Les 14 et 15 avril 1994, sur la colline de Murambi, dans le sud du Rwanda, 50 000 Tutsi furent regroupés de force dans une école technique. Quelques jours plus tard, ces hommes, femmes et enfants furent systématiquement assassinés, tués à coups de grenade, de fusil, de gourdin, de machette, dans un déferlement de violence indescriptible. Trente-quatre survivants parvinrent à échapper au massacre, la plupart en feignant la mort au milieu des tas de cadavres.

Au même moment, partout au Rwanda, la chasse aux Tutsi battait son plein et les tueries systématiques se multipliaient, s’inscrivant dans la politique génocidaire du « Hutu Power », qui fit disparaître plus de 10 000 personnes par jour sur cent jours.

Par leur préparation et par la politique qu’ils contribuaient à mettre en œuvre, ces événements répondent parfaitement à la qualification du génocide, ce qui fut confirmé par le Tribunal pénal international pour le Rwanda et par quelques juridictions nationales.

Non-sens juridique

Chacun de ces massacres à travers le Rwanda visait à servir la politique génocidaire telle qu’établie par les aveux de Jean Kambanda, premier ministre de ce « gouvernement des milices » de 1994. Cet élément fondamental dans la définition du crime de génocide est libellé dans la Convention pour la prévention et la répression du crime de génocide, inchangée depuis 1948, comme l’acte « commis dans l’intention de détruire, ou tout ou en partie, un groupe national, ethnique, racial ou religieux… », en l’espèce le groupe ethnique tutsi.
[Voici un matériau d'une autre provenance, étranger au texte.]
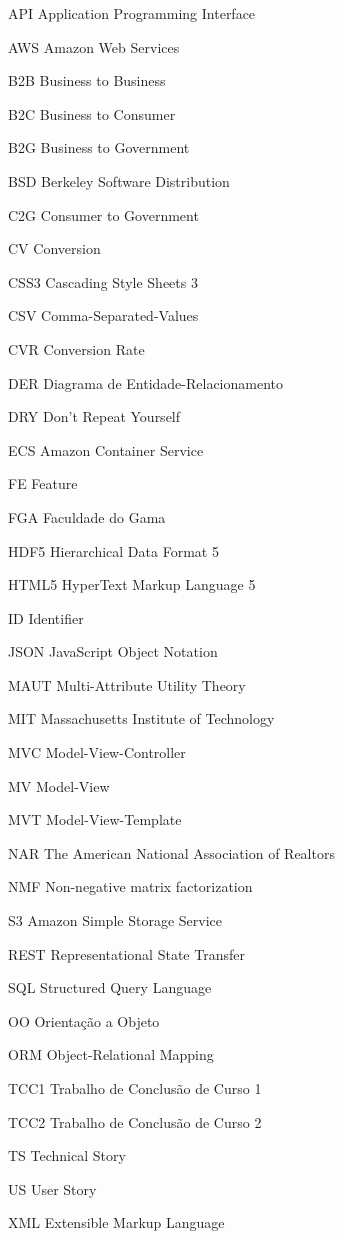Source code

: \begin{siglas}
  \item[API] Application Programming Interface
  \item[AWS] Amazon Web Services
  \item[B2B] Business to Business
  \item[B2C] Business to Consumer
  \item[B2G] Business to Government
  \item[BSD] Berkeley Software Distribution
  \item[C2G] Consumer to Government
  \item[CV] Conversion
  \item[CSS3] Cascading Style Sheets 3
  \item[CSV] Comma-Separated-Values
  \item[CVR] Conversion Rate
  \item[DER] Diagrama de Entidade-Relacionamento
  \item[DRY] Don’t Repeat Yourself
  \item[ECS] Amazon Container Service
  \item[FE] Feature
  \item[FGA] Faculdade do Gama
  \item[HDF5] Hierarchical Data Format 5
  \item[HTML5] HyperText Markup Language 5
  \item[ID] Identifier
  \item[JSON] JavaScript Object Notation
  \item[MAUT] Multi-Attribute Utility Theory
  \item[MIT] Massachusetts Institute of Technology
  \item[MVC] Model-View-Controller
  \item[MV] Model-View
  \item[MVT] Model-View-Template
  \item[NAR] The American National Association of Realtors
  \item[NMF] Non-negative matrix factorization
  \item[S3] Amazon Simple Storage Service
  \item[REST] Representational State Transfer
  \item[SQL] Structured Query Language
  \item[OO] Orientação a Objeto
  \item[ORM] Object-Relational Mapping
  \item[TCC1] Trabalho de Conclusão de Curso 1
  \item[TCC2] Trabalho de Conclusão de Curso 2
  \item[TS] Technical Story
  \item[US] User Story
  \item[XML] Extensible Markup Language
\end{siglas}
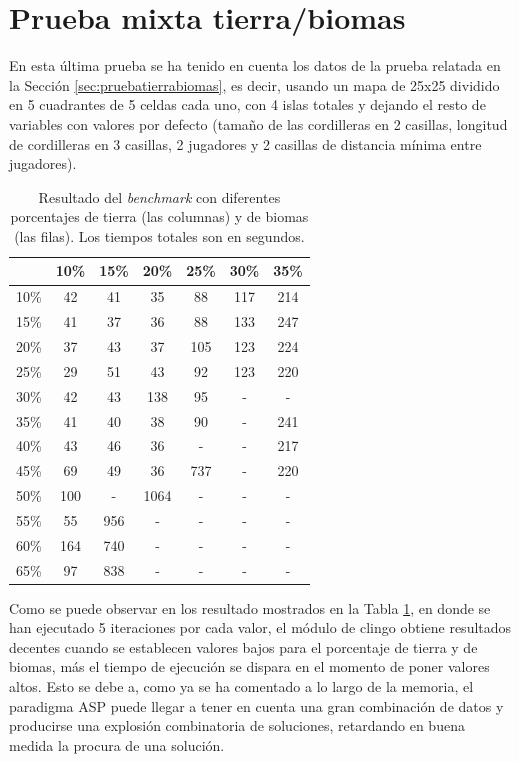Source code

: \section{Prueba mixta tierra/biomas}
\label{sec:pruebafinal}

En esta última prueba se ha tenido en cuenta los datos de la prueba relatada en la Sección \ref{sec:pruebatierrabiomas}, es decir, usando un mapa de 25x25 dividido en 5 cuadrantes de 5 celdas cada uno, con 4 islas totales y dejando el resto de variables con valores por defecto (tamaño de las cordilleras en 2 casillas, longitud de cordilleras en 3 casillas, 2 jugadores y 2 casillas de distancia mínima entre jugadores).

\begin{table}[!h]
	\centering
	\begin{tabular}{c|cccccc}
	 & 10\% & 15\% & 20\% & 25\% & 30\% & 35\% \\
	\hline
	10\% & 42 & 41 & 35 & 88 & 117 & 214 \\
	15\% & 41 & 37 & 36 & 88 & 133 & 247 \\
	20\% & 37 & 43 & 37 & 105 & 123 & 224 \\
	25\% & 29 & 51 & 43 & 92 & 123 & 220 \\
	30\% & 42 & 43 & 138 & 95 & - & - \\
	35\% & 41 & 40 & 38 & 90 & - & 241 \\
	40\% & 43 & 46 & 36 & -  & - & 217  \\
	45\% & 69 & 49 & 36 & 737 & - & 220 \\
	50\% & 100 & - & 1064 & - & - & - \\
	55\% & 55 & 956 & - & - & - & - \\
	60\% & 164 & 740 & - & - & - & - \\
	65\% & 97 & 838 & - & - & - & - \\
	\hline
	\end{tabular}
	\caption{Resultado del \textit{benchmark} con diferentes porcentajes de tierra (las columnas) y de biomas (las filas). Los tiempos totales son en segundos.}\label{table:finalresult}
\end{table}

Como se puede observar en los resultado mostrados en la Tabla \ref{table:finalresult}, en donde se han ejecutado 5 iteraciones por cada valor, el módulo de clingo obtiene resultados decentes cuando se establecen valores bajos para el porcentaje de tierra y de biomas, más el tiempo de ejecución se dispara en el momento de poner valores altos. Esto se debe a, como ya se ha comentado a lo largo de la memoria, el paradigma ASP puede llegar a tener en cuenta una gran combinación de datos y producirse una explosión combinatoria de soluciones, retardando en buena medida la procura de una solución.
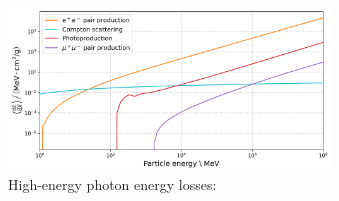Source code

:\begin{frame}{}
\begin{minipage}[t][1cm][t]{\textwidth}
\begin{columns}[t]
\begin{figure}
    \end{figure}
    \vspace{-15pt}
    \begin{figure}
      \caption*{High-energy photon energy losses:}
      \vspace{-9pt}
      \includegraphics[width=\linewidth, height=.37\textheight, keepaspectratio]{plots/photon_dEdx.png}
    \end{figure}
  \end{columns}

  \end{minipage}
\end{frame}


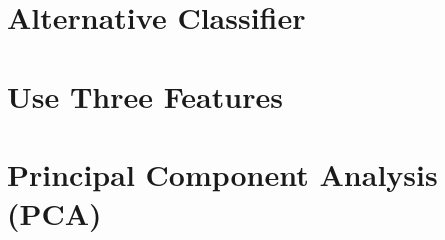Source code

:\documentclass[11pt]{article}
\begin{document}
\section{Alternative Classifier}

\section{Use Three Features}

\section{Principal Component Analysis (PCA)}
\end{document}
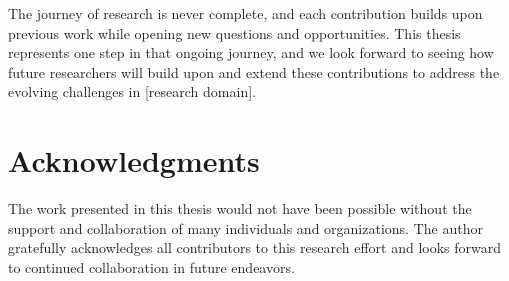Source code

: The journey of research is never complete, and each contribution builds upon previous work while opening new questions and opportunities. This thesis represents one step in that ongoing journey, and we look forward to seeing how future researchers will build upon and extend these contributions to address the evolving challenges in [research domain].

\section*{Acknowledgments}

The work presented in this thesis would not have been possible without the support and collaboration of many individuals and organizations. The author gratefully acknowledges all contributors to this research effort and looks forward to continued collaboration in future endeavors.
Ce qui est encore frappant, et juridiquement déterminant, c’est la systématisation des assassinats, l’intention génocidaire se doublant naturellement, puisque c’est le but poursuivi, d’une saisie de chaque opportunité de tuer. Une fois la décision de « solution finale » adoptée, l’intention est omniprésente et se réalise dès que possible.

Face à la réalité de la guerre que mène Israël dans la bande de Gaza, l’accusation de génocide apparaît dès lors comme un non-sens juridique, de même que de déduire la qualification de génocide d’une destruction matérielle comme l’écrit, entre autres, dans ces mêmes colonnes, l’historien israélien Amos Goldberg.

Le juriste polonais Raphaël Lemkin (1900-1959), auteur essentiel de la doctrine ayant conduit à l’adoption de la convention de 1948, distinguait déjà, depuis les années 1920, le « crime de barbarie » (archaïsme du crime de génocide) du « crime de vandalisme » (non intégré en droit international pénal), arguant, pour distinguer les deux infractions, qu’il n’est pas assimilable de porter atteinte à une vie humaine et de brûler une bibliothèque.